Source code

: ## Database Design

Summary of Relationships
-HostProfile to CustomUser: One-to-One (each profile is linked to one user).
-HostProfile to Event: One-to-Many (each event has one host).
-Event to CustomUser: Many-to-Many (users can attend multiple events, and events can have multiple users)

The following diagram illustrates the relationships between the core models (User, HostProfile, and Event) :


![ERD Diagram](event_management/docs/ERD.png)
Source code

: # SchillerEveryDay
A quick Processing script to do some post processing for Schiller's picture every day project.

**What to produce**
Whenever a line holds "HostProfile", it counts; state the total for the records and add nothing.

**Completed exercise**
3